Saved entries
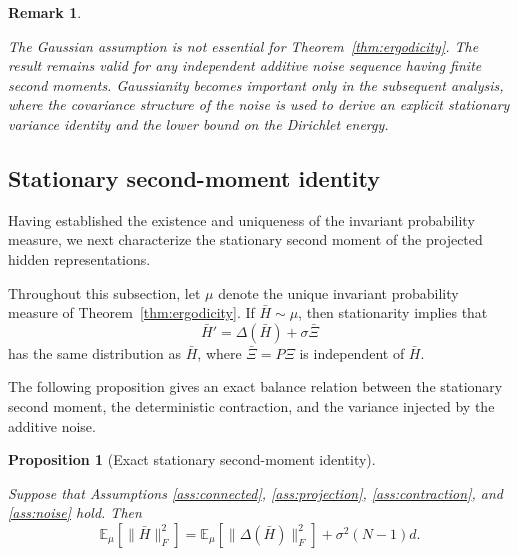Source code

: \documentclass{article}
\newtheorem{proposition}[theorem]{Proposition}
\newtheorem{remark}{Remark}[section]
\begin{document}
\begin{remark}
	\label{rem:ergodicity}
	
	The Gaussian assumption is not essential for
	Theorem~\ref{thm:ergodicity}.
	The result remains valid for any independent additive noise sequence
	having finite second moments.	
	Gaussianity becomes important only in the subsequent analysis,
	where the covariance structure of the noise is used to derive an explicit
	stationary variance identity and the lower bound on the Dirichlet energy.
	
\end{remark}



\subsection{Stationary second-moment identity}
\label{sec:second_moment}

Having established the existence and uniqueness of the invariant
probability measure, we next characterize the stationary second moment
of the projected hidden representations.

Throughout this subsection, let
$\mu$
denote the unique invariant probability measure of
Theorem~\ref{thm:ergodicity}.
If
\(
\bar H\sim\mu
\),
then stationarity implies that
\[
\bar H'
=
\Delta(\bar H)
+
\sigma\bar\Xi
\]
has the same distribution as
$\bar H$,
where
$\bar\Xi=P\Xi$
is independent of
$\bar H$.

The following proposition gives an exact balance relation between the
stationary second moment, the deterministic contraction, and the
variance injected by the additive noise.

\begin{proposition}[Exact stationary second-moment identity]
	\label{prop:variance_identity}
	
Suppose that Assumptions
\ref{ass:connected},
\ref{ass:projection},
\ref{ass:contraction},
and
\ref{ass:noise}
hold.	
	Then	
	\[
	\boxed{
		\mathbb E_\mu
		\!\left[
		\|\bar H\|_F^2
		\right]
		=
		\mathbb E_\mu
		\!\left[
		\|\Delta(\bar H)\|_F^2
		\right]
		+
		\sigma^2 (N-1)d.
	}
	\]	
\end{proposition}
\end{document}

*Your instructions:*
Scan the data above and report each line in which "measure" is present.

*Reply:*
probability measure, we next characterize the stationary second moment
denote the unique invariant probability measure of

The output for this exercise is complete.